For Release 7/1/2008

Transport researcher Brian Guckian and environmental campaigner Tadhg Crowley have said that the forthcoming economic downturn made future capital funding for any rail link additional to the M3 extremely doubtful, especially as a railway would also take lucrative toll revenue from the motorway.

Mr. Guckian pointed to a study he completed in 2005 that showed the M3 in its current form would also generate total costs, conservatively estimated, of at least 5.6 billion over 30 years due to its CO2 emissions, increased fuel dependency and tolling arrangements.

Mr. Crowley and Mr. Guckian added that the National Monument at Lismullin Co. Meath, which is now under threat from the M3 motorway works, can still be preserved and reconstructed using mechanisms provided for in the MASTER Plan, and that there were sufficient remaining structures and archaeological data on hand to facilitate this work. It would then be protected, along with other important sites in the area, via designation of the region as a UNESCO World Heritage site called the Meath World Heritage Park.

The MASTER Plan - standing for Model Archaeological and Sustainable Economic Region - is an advanced development plan that solves the current issues around the controversial M3 motorway without any re-routing, preserves the Tara Landscape as a cultural resource, and provides a high-quality rail link serving the population centres of Ashbourne, Dunshaughlin, Navan and Kells.

A further element of the Plan is conversion of the northern "footprint" of the M3 beyond Dunshaughlin to the "2+1" road format and the replacement of the section through the Tara-Skryne Valley with 2+1 on the existing N3 primary road. The modifications would be made possible by dramatically reduced traffic volumes brought about by the complementary rail and coach services which would operate at high-frequency and capacity.

These aspects of the plan would save 350m in costs that would then be used to buy out the project's toll scheme and permit rapid re-construction of the nearby rail link, which has been delayed indefinitely due to competition from the double-tolled motorway.

Mr.

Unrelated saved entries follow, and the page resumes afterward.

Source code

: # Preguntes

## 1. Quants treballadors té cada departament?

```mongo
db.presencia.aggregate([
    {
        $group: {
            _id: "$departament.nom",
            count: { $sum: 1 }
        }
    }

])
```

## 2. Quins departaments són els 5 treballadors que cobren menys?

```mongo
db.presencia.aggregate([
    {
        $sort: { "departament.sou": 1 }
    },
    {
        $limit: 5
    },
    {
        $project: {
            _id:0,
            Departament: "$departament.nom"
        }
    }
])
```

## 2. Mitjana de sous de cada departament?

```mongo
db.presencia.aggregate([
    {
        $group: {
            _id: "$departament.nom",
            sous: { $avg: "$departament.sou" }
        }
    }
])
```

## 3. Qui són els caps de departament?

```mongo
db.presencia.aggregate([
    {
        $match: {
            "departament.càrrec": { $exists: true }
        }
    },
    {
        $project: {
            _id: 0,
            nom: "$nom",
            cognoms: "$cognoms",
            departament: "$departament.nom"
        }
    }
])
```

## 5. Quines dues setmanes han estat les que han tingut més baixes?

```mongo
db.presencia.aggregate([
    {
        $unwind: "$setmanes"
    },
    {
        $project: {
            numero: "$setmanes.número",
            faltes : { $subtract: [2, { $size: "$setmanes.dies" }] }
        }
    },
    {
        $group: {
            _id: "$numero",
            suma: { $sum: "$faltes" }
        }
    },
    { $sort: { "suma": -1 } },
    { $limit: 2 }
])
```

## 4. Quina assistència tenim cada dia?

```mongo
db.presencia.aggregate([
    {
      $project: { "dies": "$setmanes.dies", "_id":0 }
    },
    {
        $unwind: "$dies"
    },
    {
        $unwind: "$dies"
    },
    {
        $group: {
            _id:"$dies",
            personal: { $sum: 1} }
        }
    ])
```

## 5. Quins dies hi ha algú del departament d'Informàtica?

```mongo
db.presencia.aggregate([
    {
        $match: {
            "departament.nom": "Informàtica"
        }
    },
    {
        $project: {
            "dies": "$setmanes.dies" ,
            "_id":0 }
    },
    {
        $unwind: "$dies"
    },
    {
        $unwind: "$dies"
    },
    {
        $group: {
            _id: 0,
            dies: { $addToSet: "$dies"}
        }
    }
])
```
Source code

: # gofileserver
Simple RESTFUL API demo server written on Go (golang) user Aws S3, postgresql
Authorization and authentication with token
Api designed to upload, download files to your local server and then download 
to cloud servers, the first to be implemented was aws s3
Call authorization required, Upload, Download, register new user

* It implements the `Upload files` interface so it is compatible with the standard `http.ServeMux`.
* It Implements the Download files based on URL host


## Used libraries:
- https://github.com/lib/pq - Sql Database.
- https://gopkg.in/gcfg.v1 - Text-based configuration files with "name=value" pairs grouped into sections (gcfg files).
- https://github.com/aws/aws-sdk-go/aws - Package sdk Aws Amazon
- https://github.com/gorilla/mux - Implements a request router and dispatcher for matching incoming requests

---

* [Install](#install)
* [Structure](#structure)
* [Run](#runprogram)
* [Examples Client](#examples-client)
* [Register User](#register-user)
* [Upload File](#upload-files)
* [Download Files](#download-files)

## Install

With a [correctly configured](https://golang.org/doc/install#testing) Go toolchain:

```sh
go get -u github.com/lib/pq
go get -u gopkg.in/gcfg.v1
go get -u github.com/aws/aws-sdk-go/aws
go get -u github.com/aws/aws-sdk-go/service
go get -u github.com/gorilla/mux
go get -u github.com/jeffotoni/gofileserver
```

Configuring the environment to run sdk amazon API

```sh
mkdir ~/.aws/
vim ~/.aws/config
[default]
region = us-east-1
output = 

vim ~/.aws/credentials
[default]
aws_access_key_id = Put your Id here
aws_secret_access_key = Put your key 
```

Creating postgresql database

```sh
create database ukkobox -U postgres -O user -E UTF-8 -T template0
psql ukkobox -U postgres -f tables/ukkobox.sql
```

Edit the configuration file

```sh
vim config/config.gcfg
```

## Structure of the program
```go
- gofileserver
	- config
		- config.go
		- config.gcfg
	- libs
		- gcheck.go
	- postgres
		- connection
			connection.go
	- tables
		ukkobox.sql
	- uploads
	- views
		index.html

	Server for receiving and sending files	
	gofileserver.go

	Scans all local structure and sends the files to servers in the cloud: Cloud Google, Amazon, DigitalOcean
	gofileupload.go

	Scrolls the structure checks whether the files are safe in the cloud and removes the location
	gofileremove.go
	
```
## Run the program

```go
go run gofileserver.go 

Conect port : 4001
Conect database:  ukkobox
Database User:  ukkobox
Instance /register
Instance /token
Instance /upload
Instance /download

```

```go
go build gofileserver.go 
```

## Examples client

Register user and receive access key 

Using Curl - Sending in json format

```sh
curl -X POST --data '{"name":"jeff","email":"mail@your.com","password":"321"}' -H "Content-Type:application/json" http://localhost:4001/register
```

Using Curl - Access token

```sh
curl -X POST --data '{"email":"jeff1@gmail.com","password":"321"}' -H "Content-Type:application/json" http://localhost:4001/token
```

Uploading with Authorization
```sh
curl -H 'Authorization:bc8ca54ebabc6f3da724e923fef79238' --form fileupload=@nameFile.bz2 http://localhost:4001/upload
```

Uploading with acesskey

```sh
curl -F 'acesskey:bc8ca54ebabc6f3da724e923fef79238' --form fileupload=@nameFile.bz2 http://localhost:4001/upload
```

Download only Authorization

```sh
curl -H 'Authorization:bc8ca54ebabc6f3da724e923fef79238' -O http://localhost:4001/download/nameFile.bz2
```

Guckian and Mr. Crowley said that they were satisfied that they had submitted a creative, responsible and extremely cost-effective plan to government, and welcomed broad support for the framework to date. "Sustainable development brings with it very significant economic savings and benefits, and we believe we have offered an excellent choice on this issue to those in power; one that represents effective, "joined-up" thinking. The works in the Tara-Skryne Valley can be halted immediately and our proposals implemented; it is simply a matter of collective will on the part of the Cabinet", they said.

The Plan has been circulated to the Taoiseach and to several Ministers including those with responsibility for Transport; Environment; Energy & Communications; and Arts, Sport & Tourism. It is also with Meath County Council and has been available to the public since its launch in September. A detailed Implementation Roadmap for the Plan was circulated to government departments prior to Christmas.